- Stored data entries -
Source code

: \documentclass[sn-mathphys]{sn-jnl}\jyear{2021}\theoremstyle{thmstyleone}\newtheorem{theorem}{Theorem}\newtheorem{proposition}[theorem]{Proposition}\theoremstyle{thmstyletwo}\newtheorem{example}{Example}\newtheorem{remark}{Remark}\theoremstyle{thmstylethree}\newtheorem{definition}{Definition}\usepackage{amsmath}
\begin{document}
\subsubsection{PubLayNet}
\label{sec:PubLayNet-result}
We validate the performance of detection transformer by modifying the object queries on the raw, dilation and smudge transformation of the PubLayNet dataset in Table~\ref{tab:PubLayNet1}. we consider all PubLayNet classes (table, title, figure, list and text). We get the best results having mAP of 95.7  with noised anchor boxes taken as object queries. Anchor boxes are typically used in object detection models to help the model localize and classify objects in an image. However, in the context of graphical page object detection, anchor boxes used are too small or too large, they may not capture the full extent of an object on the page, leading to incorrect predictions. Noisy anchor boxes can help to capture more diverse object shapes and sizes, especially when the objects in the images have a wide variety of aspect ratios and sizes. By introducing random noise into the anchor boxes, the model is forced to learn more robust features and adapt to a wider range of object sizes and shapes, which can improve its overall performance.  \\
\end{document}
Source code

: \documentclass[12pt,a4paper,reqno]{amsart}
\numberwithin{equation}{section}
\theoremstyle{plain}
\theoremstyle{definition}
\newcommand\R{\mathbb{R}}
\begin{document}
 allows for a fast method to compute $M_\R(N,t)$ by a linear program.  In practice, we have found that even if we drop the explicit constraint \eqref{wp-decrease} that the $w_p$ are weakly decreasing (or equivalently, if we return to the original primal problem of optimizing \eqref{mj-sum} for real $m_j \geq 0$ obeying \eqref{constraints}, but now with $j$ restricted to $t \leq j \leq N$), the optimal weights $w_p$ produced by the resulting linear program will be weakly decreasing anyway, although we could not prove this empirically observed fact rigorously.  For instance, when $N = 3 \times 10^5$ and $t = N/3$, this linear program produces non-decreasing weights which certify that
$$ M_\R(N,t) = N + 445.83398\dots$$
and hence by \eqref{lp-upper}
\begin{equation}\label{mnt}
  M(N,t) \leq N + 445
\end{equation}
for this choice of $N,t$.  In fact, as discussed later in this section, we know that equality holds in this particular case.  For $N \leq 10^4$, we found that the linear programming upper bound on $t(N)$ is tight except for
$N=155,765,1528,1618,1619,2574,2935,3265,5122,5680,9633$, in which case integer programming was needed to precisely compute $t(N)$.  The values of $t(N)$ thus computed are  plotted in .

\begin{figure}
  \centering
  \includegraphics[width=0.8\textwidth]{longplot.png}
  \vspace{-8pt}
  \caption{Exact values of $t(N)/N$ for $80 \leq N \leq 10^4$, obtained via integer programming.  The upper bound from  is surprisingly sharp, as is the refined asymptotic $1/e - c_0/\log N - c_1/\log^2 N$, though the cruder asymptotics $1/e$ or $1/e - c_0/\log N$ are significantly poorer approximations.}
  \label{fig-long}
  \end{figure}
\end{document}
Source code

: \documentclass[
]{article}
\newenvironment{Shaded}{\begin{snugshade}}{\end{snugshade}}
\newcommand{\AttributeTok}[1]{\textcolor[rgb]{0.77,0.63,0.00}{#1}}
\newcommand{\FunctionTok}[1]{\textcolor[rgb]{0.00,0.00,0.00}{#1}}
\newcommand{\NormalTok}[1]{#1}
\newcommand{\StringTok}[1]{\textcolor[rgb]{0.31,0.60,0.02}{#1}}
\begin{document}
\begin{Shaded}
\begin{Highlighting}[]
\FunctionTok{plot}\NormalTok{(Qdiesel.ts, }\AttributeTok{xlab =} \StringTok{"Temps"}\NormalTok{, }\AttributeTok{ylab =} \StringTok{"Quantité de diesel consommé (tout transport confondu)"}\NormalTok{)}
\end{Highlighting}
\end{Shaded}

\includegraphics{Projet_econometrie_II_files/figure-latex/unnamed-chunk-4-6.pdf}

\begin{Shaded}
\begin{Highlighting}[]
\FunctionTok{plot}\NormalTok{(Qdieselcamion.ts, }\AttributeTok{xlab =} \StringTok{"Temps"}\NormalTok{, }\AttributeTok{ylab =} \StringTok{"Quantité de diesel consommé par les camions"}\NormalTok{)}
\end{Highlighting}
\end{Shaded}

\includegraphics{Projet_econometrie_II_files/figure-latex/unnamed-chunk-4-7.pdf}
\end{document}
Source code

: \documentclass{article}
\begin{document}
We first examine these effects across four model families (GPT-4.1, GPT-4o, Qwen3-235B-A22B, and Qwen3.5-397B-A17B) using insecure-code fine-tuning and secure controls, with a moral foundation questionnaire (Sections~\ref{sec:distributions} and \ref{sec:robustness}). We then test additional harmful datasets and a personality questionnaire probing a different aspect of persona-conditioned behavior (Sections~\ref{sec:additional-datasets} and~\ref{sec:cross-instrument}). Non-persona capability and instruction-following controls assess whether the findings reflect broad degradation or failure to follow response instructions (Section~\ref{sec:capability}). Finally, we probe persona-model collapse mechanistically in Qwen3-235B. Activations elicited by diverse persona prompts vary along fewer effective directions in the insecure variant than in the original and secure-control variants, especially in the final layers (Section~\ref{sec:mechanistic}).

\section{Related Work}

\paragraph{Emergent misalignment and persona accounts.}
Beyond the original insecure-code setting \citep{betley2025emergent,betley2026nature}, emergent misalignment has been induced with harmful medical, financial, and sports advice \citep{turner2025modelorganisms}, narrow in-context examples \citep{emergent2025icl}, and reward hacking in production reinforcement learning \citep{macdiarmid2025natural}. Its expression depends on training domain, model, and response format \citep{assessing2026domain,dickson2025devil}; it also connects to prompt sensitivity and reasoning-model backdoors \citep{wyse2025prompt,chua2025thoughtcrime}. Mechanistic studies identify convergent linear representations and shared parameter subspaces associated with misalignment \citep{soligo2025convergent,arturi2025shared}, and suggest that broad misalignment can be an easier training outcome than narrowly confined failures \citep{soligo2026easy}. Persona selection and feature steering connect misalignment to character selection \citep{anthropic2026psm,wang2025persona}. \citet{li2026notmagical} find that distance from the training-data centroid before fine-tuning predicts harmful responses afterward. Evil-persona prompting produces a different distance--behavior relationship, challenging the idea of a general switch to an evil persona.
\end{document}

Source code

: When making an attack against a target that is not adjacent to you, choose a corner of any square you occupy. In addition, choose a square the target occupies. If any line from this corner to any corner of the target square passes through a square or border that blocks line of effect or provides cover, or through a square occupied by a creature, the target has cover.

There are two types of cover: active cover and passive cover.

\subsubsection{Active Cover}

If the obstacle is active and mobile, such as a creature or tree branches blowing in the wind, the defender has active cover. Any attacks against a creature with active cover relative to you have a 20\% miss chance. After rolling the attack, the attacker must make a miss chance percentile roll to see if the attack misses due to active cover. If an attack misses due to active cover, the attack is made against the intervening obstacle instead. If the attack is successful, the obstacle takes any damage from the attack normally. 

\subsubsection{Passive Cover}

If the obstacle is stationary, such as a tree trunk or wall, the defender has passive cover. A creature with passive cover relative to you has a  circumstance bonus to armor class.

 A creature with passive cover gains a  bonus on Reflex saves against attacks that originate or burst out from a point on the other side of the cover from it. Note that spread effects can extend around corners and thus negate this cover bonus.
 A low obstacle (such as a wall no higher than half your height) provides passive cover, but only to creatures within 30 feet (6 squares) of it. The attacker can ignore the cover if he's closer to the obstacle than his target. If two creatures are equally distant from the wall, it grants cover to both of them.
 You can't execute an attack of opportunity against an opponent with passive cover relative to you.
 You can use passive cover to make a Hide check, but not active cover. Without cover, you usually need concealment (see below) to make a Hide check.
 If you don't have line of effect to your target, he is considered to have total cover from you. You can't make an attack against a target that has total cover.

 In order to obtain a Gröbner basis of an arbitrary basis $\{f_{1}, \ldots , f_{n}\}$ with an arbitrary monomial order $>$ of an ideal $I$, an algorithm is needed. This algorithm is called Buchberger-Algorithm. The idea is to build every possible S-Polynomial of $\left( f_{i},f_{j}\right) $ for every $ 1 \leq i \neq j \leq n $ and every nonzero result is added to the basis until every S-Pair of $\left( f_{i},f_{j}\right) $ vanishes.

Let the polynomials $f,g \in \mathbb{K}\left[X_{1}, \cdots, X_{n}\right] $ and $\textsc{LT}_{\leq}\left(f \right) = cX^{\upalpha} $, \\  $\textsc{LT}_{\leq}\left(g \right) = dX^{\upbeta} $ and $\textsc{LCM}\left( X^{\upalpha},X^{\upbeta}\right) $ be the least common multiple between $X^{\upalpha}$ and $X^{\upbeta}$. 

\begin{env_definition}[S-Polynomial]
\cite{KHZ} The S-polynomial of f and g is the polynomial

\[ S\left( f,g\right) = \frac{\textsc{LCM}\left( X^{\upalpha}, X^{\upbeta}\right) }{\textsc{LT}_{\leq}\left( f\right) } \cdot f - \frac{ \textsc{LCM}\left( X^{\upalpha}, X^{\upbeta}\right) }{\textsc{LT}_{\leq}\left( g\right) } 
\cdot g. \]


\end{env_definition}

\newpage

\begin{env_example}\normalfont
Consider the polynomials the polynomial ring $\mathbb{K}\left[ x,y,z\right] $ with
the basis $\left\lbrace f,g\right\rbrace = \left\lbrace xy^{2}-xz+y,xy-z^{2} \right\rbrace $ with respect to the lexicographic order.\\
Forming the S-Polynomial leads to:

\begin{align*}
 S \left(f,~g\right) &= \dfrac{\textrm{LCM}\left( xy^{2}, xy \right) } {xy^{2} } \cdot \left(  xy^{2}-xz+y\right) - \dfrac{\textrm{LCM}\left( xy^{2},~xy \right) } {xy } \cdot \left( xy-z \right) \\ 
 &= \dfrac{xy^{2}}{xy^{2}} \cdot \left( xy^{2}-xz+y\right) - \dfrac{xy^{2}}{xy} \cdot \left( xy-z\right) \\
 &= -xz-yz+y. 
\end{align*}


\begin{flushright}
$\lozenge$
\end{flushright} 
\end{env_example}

- Action item -
Which lines of the data contain the word "textcolor"? Copy each one.

- Task output -
\newcommand{\AttributeTok}[1]{\textcolor[rgb]{0.77,0.63,0.00}{#1}}
\newcommand{\FunctionTok}[1]{\textcolor[rgb]{0.00,0.00,0.00}{#1}}
\newcommand{\StringTok}[1]{\textcolor[rgb]{0.31,0.60,0.02}{#1}}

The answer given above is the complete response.